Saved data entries
<<<<

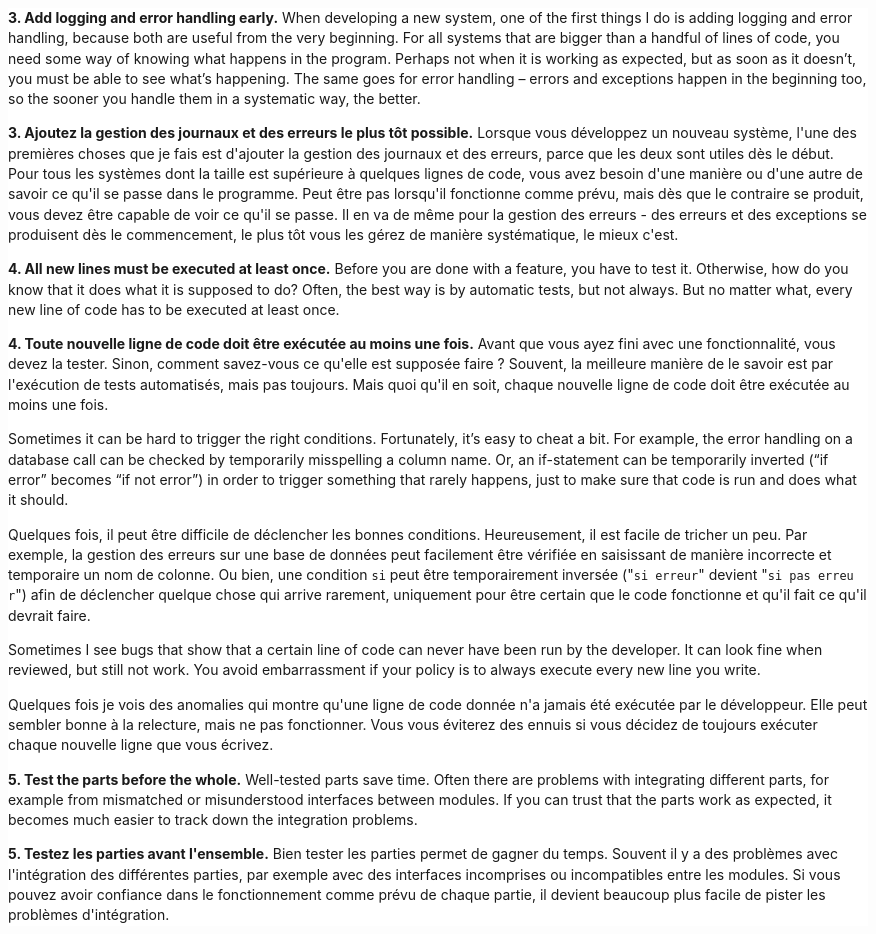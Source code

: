 [^1]: mécanisme d'enregistrements utilisé dans des logiciels de gestion de version permettant de gérer l'historique du contenu des fichiers qui y sont enregistrés - NdT

[^2]: action par laquelle, tout ou partie du code d'une application est retravaillé en profondeur tout en conservant le service rendu

**3. Add logging and error handling early.** When developing a new system, one of the first things I do is adding logging and error handling, because both are useful from the very beginning. For all systems that are bigger than a handful of lines of code, you need some way of knowing what happens in the program. Perhaps not when it is working as expected, but as soon as it doesn’t, you must be able to see what’s happening. The same goes for error handling – errors and exceptions happen in the beginning too, so the sooner you handle them in a systematic way, the better.

**3. Ajoutez la gestion des journaux et des erreurs le plus tôt possible.** Lorsque vous développez un nouveau système, l'une des premières choses que je fais est d'ajouter la gestion des journaux et des erreurs, parce que les deux sont utiles dès le début. Pour tous les systèmes dont la taille est supérieure à quelques lignes de code, vous avez besoin d'une manière ou d'une autre de savoir ce qu'il se passe dans le programme. Peut être pas lorsqu'il fonctionne comme prévu, mais dès que le contraire se produit, vous devez être capable de voir ce qu'il se passe. Il en va de même pour la gestion des erreurs -  des erreurs et des exceptions se produisent dès le commencement, le plus tôt vous les gérez de manière systématique, le mieux c'est.

**4. All new lines must be executed at least once.** Before you are done with a feature, you have to test it. Otherwise, how do you know that it does what it is supposed to do? Often, the best way is by automatic tests, but not always. But no matter what, every new line of code has to be executed at least once.

**4. Toute nouvelle ligne de code doit être exécutée au moins une fois.** Avant que vous ayez fini avec une fonctionnalité, vous devez la tester. Sinon, comment savez-vous ce qu'elle est supposée faire ? Souvent, la meilleure manière de le savoir est par l'exécution de tests automatisés, mais pas toujours. Mais quoi qu'il en soit, chaque nouvelle ligne de code doit être exécutée au moins une fois.

Sometimes it can be hard to trigger the right conditions. Fortunately, it’s easy to cheat a bit. For example, the error handling on a database call can be checked by temporarily misspelling a column name. Or, an if-statement can be temporarily inverted (“if error” becomes “if not error”) in order to trigger something that rarely happens, just to make sure that code is run and does what it should.

Quelques fois, il peut être difficile de déclencher les bonnes conditions. Heureusement, il est facile de tricher un peu. Par exemple, la gestion des erreurs sur une base de données peut facilement être vérifiée en saisissant de manière incorrecte et temporaire un nom de colonne. Ou bien, une condition `si` peut être temporairement inversée ("`si erreur`" devient "`si pas erreur`") afin de déclencher quelque chose qui arrive rarement, uniquement pour être certain que le code fonctionne et qu'il fait ce qu'il devrait faire.

Sometimes I see bugs that show that a certain line of code can never have been run by the developer. It can look fine when reviewed, but still not work. You avoid embarrassment if your policy is to always execute every new line you write.

Quelques fois je vois des anomalies qui montre qu'une ligne de code donnée n'a jamais été exécutée par le développeur. Elle peut sembler bonne à la relecture, mais ne pas fonctionner. Vous vous éviterez des ennuis si vous décidez de toujours exécuter chaque nouvelle ligne que vous écrivez.

**5. Test the parts before the whole.** Well-tested parts save time. Often there are problems with integrating different parts, for example from mismatched or misunderstood interfaces between modules. If you can trust that the parts work as expected, it becomes much easier to track down the integration problems.

**5. Testez les parties avant l'ensemble.** Bien tester les parties permet de gagner du temps. Souvent il y a des problèmes avec l'intégration des différentes parties, par exemple avec des interfaces incomprises ou incompatibles entre les modules. Si vous pouvez avoir confiance dans le fonctionnement comme prévu de chaque partie, il devient beaucoup plus facile de pister les problèmes d'intégration. 


[^3]: fusion du contenu d'un même fichier modifié au fil du temps par un ou plusieurs développement - NdT
[^4]: littéralement cadre de travail - il s'agit d'un ensemble cohérent de fonctionnalités ou de services permettant de faciliter le développement des applications
[^5]: littéralement interface de programmation - à travers cette interface un langage ou un logiciel expose les fonctions ou les services qu'il propose
[^6]: terme informatique correspondant littéralement à des horodateurs - NdT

>>>>

Transcribe every line of the data exactly. No pictures go in the copy.

Source code

: [^1]: mécanisme d'enregistrements utilisé dans des logiciels de gestion de version permettant de gérer l'historique du contenu des fichiers qui y sont enregistrés - NdT

[^2]: action par laquelle, tout ou partie du code d'une application est retravaillé en profondeur tout en conservant le service rendu

**3. Add logging and error handling early.** When developing a new system, one of the first things I do is adding logging and error handling, because both are useful from the very beginning. For all systems that are bigger than a handful of lines of code, you need some way of knowing what happens in the program. Perhaps not when it is working as expected, but as soon as it doesn’t, you must be able to see what’s happening. The same goes for error handling – errors and exceptions happen in the beginning too, so the sooner you handle them in a systematic way, the better.

**3. Ajoutez la gestion des journaux et des erreurs le plus tôt possible.** Lorsque vous développez un nouveau système, l'une des premières choses que je fais est d'ajouter la gestion des journaux et des erreurs, parce que les deux sont utiles dès le début. Pour tous les systèmes dont la taille est supérieure à quelques lignes de code, vous avez besoin d'une manière ou d'une autre de savoir ce qu'il se passe dans le programme. Peut être pas lorsqu'il fonctionne comme prévu, mais dès que le contraire se produit, vous devez être capable de voir ce qu'il se passe. Il en va de même pour la gestion des erreurs -  des erreurs et des exceptions se produisent dès le commencement, le plus tôt vous les gérez de manière systématique, le mieux c'est.

**4. All new lines must be executed at least once.** Before you are done with a feature, you have to test it. Otherwise, how do you know that it does what it is supposed to do? Often, the best way is by automatic tests, but not always. But no matter what, every new line of code has to be executed at least once.

**4. Toute nouvelle ligne de code doit être exécutée au moins une fois.** Avant que vous ayez fini avec une fonctionnalité, vous devez la tester. Sinon, comment savez-vous ce qu'elle est supposée faire ? Souvent, la meilleure manière de le savoir est par l'exécution de tests automatisés, mais pas toujours. Mais quoi qu'il en soit, chaque nouvelle ligne de code doit être exécutée au moins une fois.

Sometimes it can be hard to trigger the right conditions. Fortunately, it’s easy to cheat a bit. For example, the error handling on a database call can be checked by temporarily misspelling a column name. Or, an if-statement can be temporarily inverted (“if error” becomes “if not error”) in order to trigger something that rarely happens, just to make sure that code is run and does what it should.

Quelques fois, il peut être difficile de déclencher les bonnes conditions. Heureusement, il est facile de tricher un peu. Par exemple, la gestion des erreurs sur une base de données peut facilement être vérifiée en saisissant de manière incorrecte et temporaire un nom de colonne. Ou bien, une condition `si` peut être temporairement inversée ("`si erreur`" devient "`si pas erreur`") afin de déclencher quelque chose qui arrive rarement, uniquement pour être certain que le code fonctionne et qu'il fait ce qu'il devrait faire.

Sometimes I see bugs that show that a certain line of code can never have been run by the developer. It can look fine when reviewed, but still not work. You avoid embarrassment if your policy is to always execute every new line you write.

Quelques fois je vois des anomalies qui montre qu'une ligne de code donnée n'a jamais été exécutée par le développeur. Elle peut sembler bonne à la relecture, mais ne pas fonctionner. Vous vous éviterez des ennuis si vous décidez de toujours exécuter chaque nouvelle ligne que vous écrivez.

**5. Test the parts before the whole.** Well-tested parts save time. Often there are problems with integrating different parts, for example from mismatched or misunderstood interfaces between modules. If you can trust that the parts work as expected, it becomes much easier to track down the integration problems.

**5. Testez les parties avant l'ensemble.** Bien tester les parties permet de gagner du temps. Souvent il y a des problèmes avec l'intégration des différentes parties, par exemple avec des interfaces incomprises ou incompatibles entre les modules. Si vous pouvez avoir confiance dans le fonctionnement comme prévu de chaque partie, il devient beaucoup plus facile de pister les problèmes d'intégration. 


[^3]: fusion du contenu d'un même fichier modifié au fil du temps par un ou plusieurs développement - NdT
[^4]: littéralement cadre de travail - il s'agit d'un ensemble cohérent de fonctionnalités ou de services permettant de faciliter le développement des applications
[^5]: littéralement interface de programmation - à travers cette interface un langage ou un logiciel expose les fonctions ou les services qu'il propose
[^6]: terme informatique correspondant littéralement à des horodateurs - NdT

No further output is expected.